Other changes and optimizations like using amoswap will be handled separately.

Diff Detail

Event Timeline

paulkirth created this revision.Apr 28 2023, 2:49 PM
Herald added a project: Restricted Project. · View Herald TranscriptApr 28 2023, 2:49 PM
paulkirth requested review of this revision.Apr 28 2023, 2:49 PM

avoid an ABI break in the future.

There will always be an ABI break if a model conflicting with the existing de-facto standard that has been in use for multiple years is adopted. That makes me very nervous.

avoid an ABI break in the future.

There will always be an ABI break if a model conflicting with the existing de-facto standard that has been in use for multiple years is adopted. That makes me very nervous.

I'll update the summary with a more substantial explanation, closer to the overall sentiment from the psABI PR.

From https://github.com/riscv-non-isa/riscv-elf-psabi-doc/pull/378#issue-1689133614

We believe that the Table A.7 mapping, together with the new instructions it requires, will be necessary to be performance competitive with other architectures for seq_cst operations, especially for processor designs similar to current out-of-order mobile cores. Starting with the ABI described here will allow some platforms to completely avoid an ABI break when switching to A.7. Platforms that already have code compiled to (unmodified) A.6 will get more time to gradually replace that code in preparation for such a switch.
paulkirth updated this revision to Diff 518570.May 1 2023, 2:52 PM
paulkirth retitled this revision from [RISCV] Strengthen atomic ordering for sequentially consistent Loads to [RISCV] Strengthen atomic ordering for sequentially consistent stores.
paulkirth edited the summary of this revision. (Show Details)

Update summary text.

jrtc27 added a comment.May 1 2023, 3:02 PM

With my psABI hat on I'm still very concerned about proposing breaking the ABI in future. Getting memory ordering wrong leads to a world of pain with subtle bugs that can only be reproduced on some systems some of the time. The current mapping is the de-facto ABI that should have been written down more formally, and there needs to be an extremely strong motivator to break it, not just "a small amount of code will get slightly faster". Note that I'm not claiming that's what's going on, but reading the mailing list threads doesn't immediately give a clear picture, and so those that care about this need to come forward with a clearly laid out explanation for why the current state is insufficient and must be changed to the proposed state, bearing in mind the pain that comes from breaking ABI and that there will be a many year interim period where performance is *worse* than both of the before and after states.

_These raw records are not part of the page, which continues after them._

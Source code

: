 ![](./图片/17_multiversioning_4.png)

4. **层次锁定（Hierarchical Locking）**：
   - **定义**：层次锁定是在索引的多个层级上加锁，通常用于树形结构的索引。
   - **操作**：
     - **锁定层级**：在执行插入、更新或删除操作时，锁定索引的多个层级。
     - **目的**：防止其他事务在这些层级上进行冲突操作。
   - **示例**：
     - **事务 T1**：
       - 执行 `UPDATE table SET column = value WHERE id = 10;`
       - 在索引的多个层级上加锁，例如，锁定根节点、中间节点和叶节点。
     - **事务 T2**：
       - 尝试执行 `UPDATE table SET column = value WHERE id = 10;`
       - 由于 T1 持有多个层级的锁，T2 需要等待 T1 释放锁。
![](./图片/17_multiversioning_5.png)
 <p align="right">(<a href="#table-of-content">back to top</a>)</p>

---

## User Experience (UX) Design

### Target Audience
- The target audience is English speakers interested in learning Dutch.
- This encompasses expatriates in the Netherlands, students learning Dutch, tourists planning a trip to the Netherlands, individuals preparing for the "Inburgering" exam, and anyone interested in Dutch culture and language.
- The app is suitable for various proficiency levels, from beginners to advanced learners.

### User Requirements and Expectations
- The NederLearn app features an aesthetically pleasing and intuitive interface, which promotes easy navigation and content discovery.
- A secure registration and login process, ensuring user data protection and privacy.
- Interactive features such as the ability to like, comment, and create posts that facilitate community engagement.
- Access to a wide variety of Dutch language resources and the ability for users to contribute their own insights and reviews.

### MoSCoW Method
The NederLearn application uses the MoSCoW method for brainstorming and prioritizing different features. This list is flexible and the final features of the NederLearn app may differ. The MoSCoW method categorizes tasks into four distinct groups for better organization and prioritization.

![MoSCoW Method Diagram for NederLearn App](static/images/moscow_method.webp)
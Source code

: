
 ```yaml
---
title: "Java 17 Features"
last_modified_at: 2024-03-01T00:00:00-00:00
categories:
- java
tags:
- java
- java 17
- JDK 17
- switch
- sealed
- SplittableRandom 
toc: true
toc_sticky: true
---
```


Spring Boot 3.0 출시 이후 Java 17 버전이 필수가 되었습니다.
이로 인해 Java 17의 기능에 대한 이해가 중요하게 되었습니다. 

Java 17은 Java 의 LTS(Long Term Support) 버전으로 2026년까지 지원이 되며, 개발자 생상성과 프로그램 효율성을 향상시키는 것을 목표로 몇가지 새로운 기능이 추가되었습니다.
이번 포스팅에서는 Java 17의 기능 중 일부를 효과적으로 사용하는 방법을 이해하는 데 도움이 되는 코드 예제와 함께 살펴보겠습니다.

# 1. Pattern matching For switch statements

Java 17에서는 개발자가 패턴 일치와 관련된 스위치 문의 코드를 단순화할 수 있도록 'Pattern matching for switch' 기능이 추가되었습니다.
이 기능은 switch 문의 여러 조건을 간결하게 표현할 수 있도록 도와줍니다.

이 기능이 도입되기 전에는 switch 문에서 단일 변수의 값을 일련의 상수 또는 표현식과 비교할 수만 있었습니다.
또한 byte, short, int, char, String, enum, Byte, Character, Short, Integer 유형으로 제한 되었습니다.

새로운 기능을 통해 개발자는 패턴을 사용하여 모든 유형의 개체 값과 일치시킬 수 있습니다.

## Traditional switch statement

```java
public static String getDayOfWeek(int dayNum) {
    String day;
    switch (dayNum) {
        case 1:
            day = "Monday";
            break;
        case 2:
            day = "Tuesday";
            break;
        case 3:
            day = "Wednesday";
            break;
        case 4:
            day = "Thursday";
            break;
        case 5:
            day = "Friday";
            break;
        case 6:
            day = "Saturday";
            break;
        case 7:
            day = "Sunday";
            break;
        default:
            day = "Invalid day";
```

With my psABI hat on I'm still very concerned about proposing breaking the ABI in future. Getting memory ordering wrong leads to a world of pain with subtle bugs that can only be reproduced on some systems some of the time. The current mapping is the de-facto ABI that should have been written down more formally, and there needs to be an extremely strong motivator to break it, not just "a small amount of code will get slightly faster". Note that I'm not claiming that's what's going on, but reading the mailing list threads doesn't immediately give a clear picture, and so those that care about this need to come forward with a clearly laid out explanation for why the current state is insufficient and must be changed to the proposed state, bearing in mind the pain that comes from breaking ABI and that there will be a many year interim period where performance is *worse* than both of the before and after states.

I think there are two key things:

  1. from https://github.com/riscv/riscv-isa-manual/pull/992/files
Assuming suitable mappings for other atomic operations, setting the `aq` bit on the LR instruction, 
and setting the `rl` bit on the SC instruction makes the LR/SC sequence sequentially consistent in the 
C++ `memory_order_seq_cst` sense. Such a sequence does not act as a fence for ordering ordinary 
load and store instructions before and after the sequence.
  1. from https://github.com/riscv/riscv-isa-manual/pull/992/files#diff-b199c03e79944ce7dfb81f721f27d40252590e4daaacc8d9a414a6c4d881f737R1228
Even more importantly, a Table A.6 sequentially consistent store, followed by a Table A.7 sequentially consistent load 
can be reordered unless the Table A.6 mapping of stores is strengthened by either adding a second fence or mapping 
the store to `amoswap.rl` instead.

What these tell me is that the existing A.6 mappings are actually insufficient to implement the semantics they say they do, and users will experience some surprising results when when switching to A.7(or even if they don't). I'm not an expert in memory models, so I'll hapily defer to people w/ more expertise than I have on the subtleties here, but from the linked discussions it sounds to me that what we currently have isn't quite right.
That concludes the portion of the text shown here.